Joshua Herridge sued Montgomery County after he was prohibited
from preaching, leafletting, and holding signs directly in front of the Cynthia
Woods Mitchell Pavilion during a ZZ Top concert. Instead, officers asked
Herridge to relocate diagonally across the intersection—from the southwest
to the northeast corner of the streets, where he would have been allowed to
preach, leaflet, and hold signs. During this encounter, Herridge told officers
he was at the Pavilion to preach, which he confirmed in his first demand letter
to the County. Over a year after this encounter, Herridge testified that his
goal with this lawsuit was to obtain permission to preach on public property.
On appeal, however, Herridge now asserts that he only wants to leaflet and
hold signs. 1 In my view, those factual differences are important.
Further, at oral argument, counsel for Herridge urged the court to
review the Sixth Circuit’s decision in Saieg v. City of Dearborn, 641 F.3d 727
(6th Cir. 2011) as persuasive authority on permissible signage and leafletting.

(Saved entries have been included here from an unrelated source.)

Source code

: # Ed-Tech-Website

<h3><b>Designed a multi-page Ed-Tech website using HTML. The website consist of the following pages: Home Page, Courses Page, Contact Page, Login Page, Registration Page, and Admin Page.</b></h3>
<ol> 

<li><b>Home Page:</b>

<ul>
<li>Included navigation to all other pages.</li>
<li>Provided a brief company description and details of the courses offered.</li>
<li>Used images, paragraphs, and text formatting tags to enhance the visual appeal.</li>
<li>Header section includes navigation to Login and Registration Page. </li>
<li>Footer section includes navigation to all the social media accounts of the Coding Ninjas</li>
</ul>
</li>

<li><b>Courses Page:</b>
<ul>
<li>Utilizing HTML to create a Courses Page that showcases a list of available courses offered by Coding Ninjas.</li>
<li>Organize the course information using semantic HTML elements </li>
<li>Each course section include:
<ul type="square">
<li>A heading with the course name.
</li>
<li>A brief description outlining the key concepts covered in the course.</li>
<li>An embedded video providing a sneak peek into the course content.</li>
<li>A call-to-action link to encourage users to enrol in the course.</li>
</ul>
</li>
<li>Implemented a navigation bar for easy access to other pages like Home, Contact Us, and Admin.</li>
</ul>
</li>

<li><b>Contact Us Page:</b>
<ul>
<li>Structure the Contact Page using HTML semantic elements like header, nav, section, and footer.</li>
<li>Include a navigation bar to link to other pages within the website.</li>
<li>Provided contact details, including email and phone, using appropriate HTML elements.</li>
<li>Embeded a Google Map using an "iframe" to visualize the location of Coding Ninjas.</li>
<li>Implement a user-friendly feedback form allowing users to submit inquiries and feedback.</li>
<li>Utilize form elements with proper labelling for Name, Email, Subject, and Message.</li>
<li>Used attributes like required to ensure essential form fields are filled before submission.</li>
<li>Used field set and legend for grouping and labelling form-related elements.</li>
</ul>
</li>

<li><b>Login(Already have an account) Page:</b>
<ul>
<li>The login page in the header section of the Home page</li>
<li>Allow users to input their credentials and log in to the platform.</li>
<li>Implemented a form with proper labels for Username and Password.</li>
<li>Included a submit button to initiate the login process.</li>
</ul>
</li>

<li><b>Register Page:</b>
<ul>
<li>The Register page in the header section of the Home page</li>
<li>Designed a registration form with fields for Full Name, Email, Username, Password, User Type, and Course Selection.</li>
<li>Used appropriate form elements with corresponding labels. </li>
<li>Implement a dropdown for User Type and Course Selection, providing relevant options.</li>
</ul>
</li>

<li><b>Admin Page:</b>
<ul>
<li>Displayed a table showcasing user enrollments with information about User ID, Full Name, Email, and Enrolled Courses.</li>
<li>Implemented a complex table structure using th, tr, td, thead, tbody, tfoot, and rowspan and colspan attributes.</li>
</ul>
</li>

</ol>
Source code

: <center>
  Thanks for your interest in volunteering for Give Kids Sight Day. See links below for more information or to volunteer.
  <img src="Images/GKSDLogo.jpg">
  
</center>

But, I fail to see any meaningful comparison to the facts here. In the area
where Saieg wanted to leaflet, the City of Dearborn “permit[ted] sidewalk
vendors, whose activity [was] more obstructive to sidewalk traffic flow than
pedestrian leaflet[t]ing [was].” Id. at 727. Here, the Pavilion does not allow
1
Only once before this appeal did Herridge state he “only wants to hand out
literature and display a sign in the public area abounding Lake Robbins Drive.” However,
this statement occurred before Herridge’s deposition where he reaffirmed that he wanted
to preach.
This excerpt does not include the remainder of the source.